Dr. Jay Butler, the head of the Arizona Real Estate Center at ASU, made a presentation yesterday at the Industry Partners Conference, an annual meeting of real estate industry folks – agents, escrow officers, mortgage brokers and many others.

Looking at listings for sale as a percentage of the total number of homes in the Valley (the housing stock), Dr. Butler said the normal number of listings today would be 32,000 to 35,000. I found the actual number this morning to be 41,014 (all home types) in Maricopa county. So, listings are high right now… but not super high.

Another gem from Dr. Butler was that the median annual appreciation in Maricopa County from 1981 to 2002 was 4.4%.

This is the actual “appreciation”, not the change in “median home price.” The graphs and tables below use median home price which is widely used as a proxy (approximation) for appreciation. The change in median home price is not the actual appreciation, however.
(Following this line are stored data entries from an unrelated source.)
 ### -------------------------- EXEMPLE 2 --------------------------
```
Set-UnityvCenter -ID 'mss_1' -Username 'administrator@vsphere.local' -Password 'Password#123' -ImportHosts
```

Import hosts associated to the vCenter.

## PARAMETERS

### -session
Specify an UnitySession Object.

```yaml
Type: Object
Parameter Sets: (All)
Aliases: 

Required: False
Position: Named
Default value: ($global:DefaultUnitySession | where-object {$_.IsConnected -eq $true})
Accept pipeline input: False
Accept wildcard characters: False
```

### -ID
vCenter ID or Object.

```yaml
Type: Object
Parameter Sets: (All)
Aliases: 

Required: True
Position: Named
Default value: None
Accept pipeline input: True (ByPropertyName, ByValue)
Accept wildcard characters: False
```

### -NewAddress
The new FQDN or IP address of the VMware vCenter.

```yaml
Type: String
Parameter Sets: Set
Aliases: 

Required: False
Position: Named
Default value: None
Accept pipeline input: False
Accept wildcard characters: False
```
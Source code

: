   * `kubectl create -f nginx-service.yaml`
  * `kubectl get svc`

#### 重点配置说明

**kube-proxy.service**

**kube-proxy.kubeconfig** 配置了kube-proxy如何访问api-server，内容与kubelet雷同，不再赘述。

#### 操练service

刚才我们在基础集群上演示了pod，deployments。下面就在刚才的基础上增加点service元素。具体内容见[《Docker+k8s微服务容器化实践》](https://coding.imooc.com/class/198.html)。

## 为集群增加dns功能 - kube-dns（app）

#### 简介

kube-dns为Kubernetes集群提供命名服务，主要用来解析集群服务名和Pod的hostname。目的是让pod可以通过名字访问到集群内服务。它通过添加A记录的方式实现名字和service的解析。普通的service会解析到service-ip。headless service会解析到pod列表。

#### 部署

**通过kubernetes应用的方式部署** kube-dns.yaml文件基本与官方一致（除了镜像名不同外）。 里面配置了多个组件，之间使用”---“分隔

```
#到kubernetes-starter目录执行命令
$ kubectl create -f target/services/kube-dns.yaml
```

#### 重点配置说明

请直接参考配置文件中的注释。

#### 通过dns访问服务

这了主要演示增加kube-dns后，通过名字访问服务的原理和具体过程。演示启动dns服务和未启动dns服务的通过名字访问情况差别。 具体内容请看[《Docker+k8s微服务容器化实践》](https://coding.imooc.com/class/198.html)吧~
To calculate appreciation you have to look at how much individual homes increase in price between sales. It’s difficult to calculate.

It’s better to know appreciation rather than median home price. Median home price, however, makes a good proxy for appreciation and median home price is readily available.

The time range used, 1981 to 2002, includes the savings and loan debacle of the early 1990’s so the 4.4% estimate is not biased on the up side.